Exercise directions: Could you please retype exactly the lines from the start of the records below through the line that contains "Upgrading the EVM", both included, and leave out the pictures?
--- Records provided Enclosed Below ---
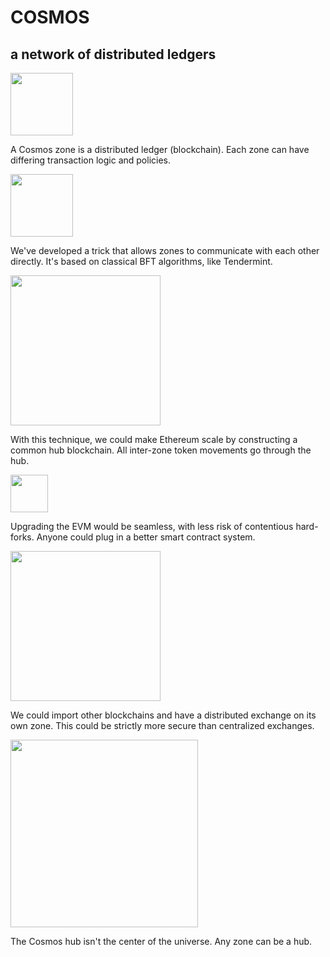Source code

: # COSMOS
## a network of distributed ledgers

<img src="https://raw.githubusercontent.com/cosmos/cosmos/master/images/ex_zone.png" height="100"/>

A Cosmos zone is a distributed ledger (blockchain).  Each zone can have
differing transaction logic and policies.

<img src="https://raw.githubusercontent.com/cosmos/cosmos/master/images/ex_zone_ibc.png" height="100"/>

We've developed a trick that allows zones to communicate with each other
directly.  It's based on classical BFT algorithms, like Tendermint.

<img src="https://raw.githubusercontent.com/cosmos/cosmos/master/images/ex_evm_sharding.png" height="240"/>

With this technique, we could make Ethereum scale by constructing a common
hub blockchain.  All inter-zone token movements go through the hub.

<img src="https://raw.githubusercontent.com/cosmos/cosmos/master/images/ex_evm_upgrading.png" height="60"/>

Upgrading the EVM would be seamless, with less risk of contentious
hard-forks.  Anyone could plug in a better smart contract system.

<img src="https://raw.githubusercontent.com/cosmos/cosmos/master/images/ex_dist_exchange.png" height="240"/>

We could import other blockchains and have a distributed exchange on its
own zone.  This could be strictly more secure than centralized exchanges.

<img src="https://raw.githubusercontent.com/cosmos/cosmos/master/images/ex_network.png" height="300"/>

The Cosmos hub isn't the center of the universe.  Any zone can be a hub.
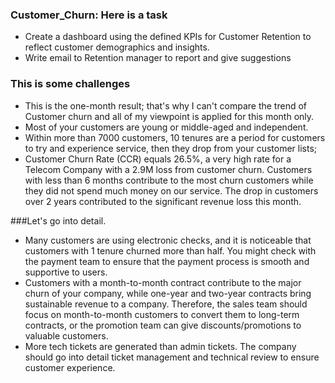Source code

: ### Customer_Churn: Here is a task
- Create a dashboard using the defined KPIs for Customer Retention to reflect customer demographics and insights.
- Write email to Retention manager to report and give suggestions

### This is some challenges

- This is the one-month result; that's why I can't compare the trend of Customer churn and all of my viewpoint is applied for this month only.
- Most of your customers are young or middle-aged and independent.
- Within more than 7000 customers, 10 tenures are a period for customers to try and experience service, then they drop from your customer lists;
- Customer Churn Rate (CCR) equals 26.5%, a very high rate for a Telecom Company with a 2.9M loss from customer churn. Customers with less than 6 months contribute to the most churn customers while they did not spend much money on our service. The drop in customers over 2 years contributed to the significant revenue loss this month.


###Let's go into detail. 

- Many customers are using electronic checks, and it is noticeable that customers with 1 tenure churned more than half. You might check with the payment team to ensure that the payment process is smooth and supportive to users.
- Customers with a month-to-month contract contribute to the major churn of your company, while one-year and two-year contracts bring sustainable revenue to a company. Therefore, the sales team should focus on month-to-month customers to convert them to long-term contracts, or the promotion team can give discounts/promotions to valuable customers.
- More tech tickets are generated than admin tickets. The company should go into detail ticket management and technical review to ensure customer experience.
--- End of Enclosed Records provided ---
Output below:
Source code

: # COSMOS
## a network of distributed ledgers

<img src="https://raw.githubusercontent.com/cosmos/cosmos/master/images/ex_zone.png" height="100"/>

A Cosmos zone is a distributed ledger (blockchain).  Each zone can have
differing transaction logic and policies.

<img src="https://raw.githubusercontent.com/cosmos/cosmos/master/images/ex_zone_ibc.png" height="100"/>

We've developed a trick that allows zones to communicate with each other
directly.  It's based on classical BFT algorithms, like Tendermint.

<img src="https://raw.githubusercontent.com/cosmos/cosmos/master/images/ex_evm_sharding.png" height="240"/>

With this technique, we could make Ethereum scale by constructing a common
hub blockchain.  All inter-zone token movements go through the hub.

<img src="https://raw.githubusercontent.com/cosmos/cosmos/master/images/ex_evm_upgrading.png" height="60"/>

Upgrading the EVM would be seamless, with less risk of contentious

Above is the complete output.